- What you should do:
Among the lines below, copy each one in which "hadoop" appears.

Collected data entries:
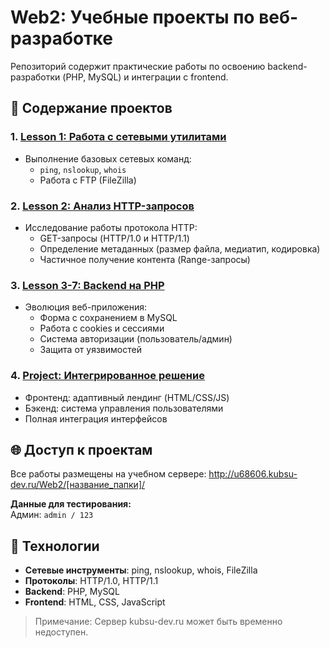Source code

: # Web2: Учебные проекты по веб-разработке

Репозиторий содержит практические работы по освоению backend-разработки (PHP, MySQL) и интеграции с frontend.

## 📌 Содержание проектов
### 1. [Lesson 1: Работа с сетевыми утилитами](/lesson1)
- Выполнение базовых сетевых команд:
  - `ping`, `nslookup`, `whois`
  - Работа с FTP (FileZilla)

### 2. [Lesson 2: Анализ HTTP-запросов](/lesson2)
- Исследование работы протокола HTTP:
  - GET-запросы (HTTP/1.0 и HTTP/1.1)
  - Определение метаданных (размер файла, медиатип, кодировка)
  - Частичное получение контента (Range-запросы)

### 3. [Lesson 3-7: Backend на PHP](/lesson7)
- Эволюция веб-приложения:
  - Форма с сохранением в MySQL
  - Работа с cookies и сессиями
  - Система авторизации (пользователь/админ)
  - Защита от уязвимостей

### 4. [Project: Интегрированное решение](/project)
- Фронтенд: адаптивный лендинг (HTML/CSS/JS)
- Бэкенд: система управления пользователями
- Полная интеграция интерфейсов

## 🌐 Доступ к проектам
Все работы размещены на учебном сервере:
http://u68606.kubsu-dev.ru/Web2/[название_папки]/



**Данные для тестирования:**  
Админ: `admin / 123`

## 🔧 Технологии
- **Сетевые инструменты**: ping, nslookup, whois, FileZilla
- **Протоколы**: HTTP/1.0, HTTP/1.1
- **Backend**: PHP, MySQL
- **Frontend**: HTML, CSS, JavaScript

> Примечание: Сервер kubsu-dev.ru может быть временно недоступен.
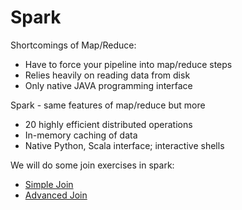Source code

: # Spark
Shortcomings of Map/Reduce:
   - Have to force your pipeline into map/reduce steps
   - Relies heavily on reading data from disk
   - Only native JAVA programming interface

Spark - same features of map/reduce but more
   - 20 highly efficient distributed operations
   - In-memory caching of data
   - Native Python, Scala interface; interactive shells
   
We will do some join exercises in spark:
  - [Simple Join](https://github.com/gilbertosg/hadoop-platform-and-application-framework/tree/master/spark/simple-join-assignment)
  - [Advanced Join](https://github.com/gilbertosg/hadoop-platform-and-application-framework/tree/master/spark/advanced-join-assignment)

- Result of this task:
  - [Simple Join](https://github.com/gilbertosg/hadoop-platform-and-application-framework/tree/master/spark/simple-join-assignment)
  - [Advanced Join](https://github.com/gilbertosg/hadoop-platform-and-application-framework/tree/master/spark/advanced-join-assignment)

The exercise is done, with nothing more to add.